Problem description:
In the records below, some lines contain the word "Structure". Copy each of them.

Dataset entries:
◇ ◇ ◇ ◇ ◇ ◇ ◇

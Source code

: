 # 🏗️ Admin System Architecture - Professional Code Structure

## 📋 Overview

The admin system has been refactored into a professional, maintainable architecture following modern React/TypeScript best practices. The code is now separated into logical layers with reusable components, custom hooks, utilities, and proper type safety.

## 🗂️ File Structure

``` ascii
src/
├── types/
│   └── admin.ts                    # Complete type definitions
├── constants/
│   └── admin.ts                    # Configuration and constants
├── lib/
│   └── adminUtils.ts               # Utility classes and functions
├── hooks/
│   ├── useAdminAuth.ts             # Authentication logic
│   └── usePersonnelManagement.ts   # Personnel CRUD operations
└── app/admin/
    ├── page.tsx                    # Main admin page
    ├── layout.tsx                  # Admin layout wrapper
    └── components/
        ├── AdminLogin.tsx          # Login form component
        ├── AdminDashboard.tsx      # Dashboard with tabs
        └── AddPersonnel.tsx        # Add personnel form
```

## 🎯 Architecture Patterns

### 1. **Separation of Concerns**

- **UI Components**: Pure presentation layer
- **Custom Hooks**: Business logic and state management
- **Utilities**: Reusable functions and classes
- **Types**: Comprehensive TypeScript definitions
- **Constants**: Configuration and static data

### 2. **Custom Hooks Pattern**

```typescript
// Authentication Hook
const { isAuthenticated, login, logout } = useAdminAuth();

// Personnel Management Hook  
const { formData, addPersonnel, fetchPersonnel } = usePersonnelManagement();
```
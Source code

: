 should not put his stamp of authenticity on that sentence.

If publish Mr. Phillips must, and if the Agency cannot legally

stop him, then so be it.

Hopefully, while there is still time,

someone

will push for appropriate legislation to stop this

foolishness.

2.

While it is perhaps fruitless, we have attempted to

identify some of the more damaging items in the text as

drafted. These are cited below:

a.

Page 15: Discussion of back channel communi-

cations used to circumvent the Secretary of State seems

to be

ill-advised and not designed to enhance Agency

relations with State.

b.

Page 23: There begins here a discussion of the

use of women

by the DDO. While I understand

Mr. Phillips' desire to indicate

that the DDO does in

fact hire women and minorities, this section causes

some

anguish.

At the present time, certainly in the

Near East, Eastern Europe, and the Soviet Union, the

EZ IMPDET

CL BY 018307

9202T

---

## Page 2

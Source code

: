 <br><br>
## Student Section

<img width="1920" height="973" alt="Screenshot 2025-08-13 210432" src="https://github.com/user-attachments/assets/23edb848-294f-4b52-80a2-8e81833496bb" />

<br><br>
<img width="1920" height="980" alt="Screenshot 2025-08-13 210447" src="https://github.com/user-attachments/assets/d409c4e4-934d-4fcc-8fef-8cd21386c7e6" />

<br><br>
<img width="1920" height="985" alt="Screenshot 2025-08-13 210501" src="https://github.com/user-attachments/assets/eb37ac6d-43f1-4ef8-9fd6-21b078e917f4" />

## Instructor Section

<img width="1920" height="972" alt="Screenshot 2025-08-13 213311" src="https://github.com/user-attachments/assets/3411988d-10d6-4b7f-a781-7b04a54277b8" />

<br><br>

◇ ◇ ◇ ◇ ◇ ◇ ◇

Output below:
: # 🏗️ Admin System Architecture - Professional Code Structure
## 🗂️ File Structure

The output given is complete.